I am writing for info regarding a complication I have seen. Following a CCL tear on a dog that have had a lateral imbrication procedure. We had a 2-year-old PBT mix dog with lameness 4mos post surgery. His rehab had gone great with no issues and he was full functioning prior to his intermittent lameness. He has a palpable snapping along his suture. His cranial drawer is not lax. Passive flex/extn ROM is normal. No crepitus is detected. Conservative efforts to decrease irritation were not successful. A surgeon in our area removes the nylon suture when this occurs. Here are my questions?

1. Will the dog lose stability when the suture is removed? If not why and how soon post surgery can they be removed safely?

2.Is there any advise to prevent this complication from occurring in the first place?
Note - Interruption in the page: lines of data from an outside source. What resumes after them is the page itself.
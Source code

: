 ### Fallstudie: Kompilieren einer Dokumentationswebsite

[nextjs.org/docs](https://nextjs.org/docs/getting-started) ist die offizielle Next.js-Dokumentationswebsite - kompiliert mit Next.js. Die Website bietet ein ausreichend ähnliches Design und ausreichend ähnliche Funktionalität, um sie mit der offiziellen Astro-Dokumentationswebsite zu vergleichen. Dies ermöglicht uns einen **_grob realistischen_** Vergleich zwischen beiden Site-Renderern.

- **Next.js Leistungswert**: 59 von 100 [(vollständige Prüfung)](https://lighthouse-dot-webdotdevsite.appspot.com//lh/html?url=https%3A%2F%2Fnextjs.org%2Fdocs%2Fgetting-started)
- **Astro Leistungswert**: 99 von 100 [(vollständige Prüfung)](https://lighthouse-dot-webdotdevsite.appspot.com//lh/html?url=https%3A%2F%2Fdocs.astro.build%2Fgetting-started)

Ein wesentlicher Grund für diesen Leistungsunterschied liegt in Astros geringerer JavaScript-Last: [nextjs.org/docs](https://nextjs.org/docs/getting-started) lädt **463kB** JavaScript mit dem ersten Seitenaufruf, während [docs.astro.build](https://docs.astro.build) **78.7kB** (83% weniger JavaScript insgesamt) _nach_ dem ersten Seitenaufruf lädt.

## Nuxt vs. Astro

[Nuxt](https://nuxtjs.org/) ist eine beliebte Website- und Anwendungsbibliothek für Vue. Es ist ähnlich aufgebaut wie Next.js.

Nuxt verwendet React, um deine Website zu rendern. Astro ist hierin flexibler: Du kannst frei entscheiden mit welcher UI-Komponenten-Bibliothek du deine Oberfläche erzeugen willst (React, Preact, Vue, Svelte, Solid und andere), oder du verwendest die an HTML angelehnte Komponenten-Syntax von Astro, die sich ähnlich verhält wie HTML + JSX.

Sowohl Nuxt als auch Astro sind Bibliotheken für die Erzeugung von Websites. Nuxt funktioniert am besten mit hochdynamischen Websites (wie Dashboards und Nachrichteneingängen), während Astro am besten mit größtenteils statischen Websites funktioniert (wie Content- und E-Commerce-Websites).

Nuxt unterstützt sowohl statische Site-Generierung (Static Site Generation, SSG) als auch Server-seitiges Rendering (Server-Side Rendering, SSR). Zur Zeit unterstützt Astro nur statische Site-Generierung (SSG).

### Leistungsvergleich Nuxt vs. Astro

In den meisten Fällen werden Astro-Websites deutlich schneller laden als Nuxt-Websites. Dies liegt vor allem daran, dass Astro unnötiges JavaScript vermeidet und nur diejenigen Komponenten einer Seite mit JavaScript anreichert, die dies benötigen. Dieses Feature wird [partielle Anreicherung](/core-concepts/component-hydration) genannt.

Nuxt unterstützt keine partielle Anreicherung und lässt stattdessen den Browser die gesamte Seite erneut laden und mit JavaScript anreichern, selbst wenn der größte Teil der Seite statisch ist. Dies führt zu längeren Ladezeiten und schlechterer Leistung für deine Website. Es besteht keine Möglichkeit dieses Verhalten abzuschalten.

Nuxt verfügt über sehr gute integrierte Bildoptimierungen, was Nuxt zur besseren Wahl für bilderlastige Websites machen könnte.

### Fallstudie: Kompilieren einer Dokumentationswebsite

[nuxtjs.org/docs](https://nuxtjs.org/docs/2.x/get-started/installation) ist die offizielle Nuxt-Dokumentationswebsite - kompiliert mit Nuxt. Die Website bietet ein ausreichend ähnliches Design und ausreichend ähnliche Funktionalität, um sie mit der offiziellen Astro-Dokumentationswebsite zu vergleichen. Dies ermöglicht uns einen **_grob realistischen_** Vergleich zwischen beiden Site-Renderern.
In human physical therapy we treat knee irritation conditions(chondromalcia, IT Band rubbing, Pat Tendonitis etc.) by supporting the knee structures from joints above and below it. If a foot is rolling in medially at the metatarsal region (pronation) this affects the biomechanics of the knee. If the ankle does not have enough flexion range of motion the heel will impact the ground with less cushioning ability sending increased force to the knee. At the hip a lack of hip extension (tight Illio Psoas) and decreased mobility when the hip is first extended than adducted (tight IT Band) will affect knee function. As for hip strength weak lateral hip stabilizers will impact how the femur rotates (biomechanics with both the tibia and the patella), and the ability to stand on one leg during stance and gait

1. In dogs since they stand on their metatarsal heads, their metatarsals should be stable if their neutral but what if their conformation is cow-hocked? Could a cow-hocked dog be similar to a human with a pronated foot? Could a prosthetic device be used in a symptomatic animal? (In humans flat feet are not usually addressed when not symptomatic)

2. Is lack of hock flexion an issue in dogs?

3. Has anyone incorporated hip and stifle stretches or hip strengthening for their stifle patients? (HD dogs would complicate this area)

4.Has anyone picked up deficits of PROM for hip and hock joints on stifle patients?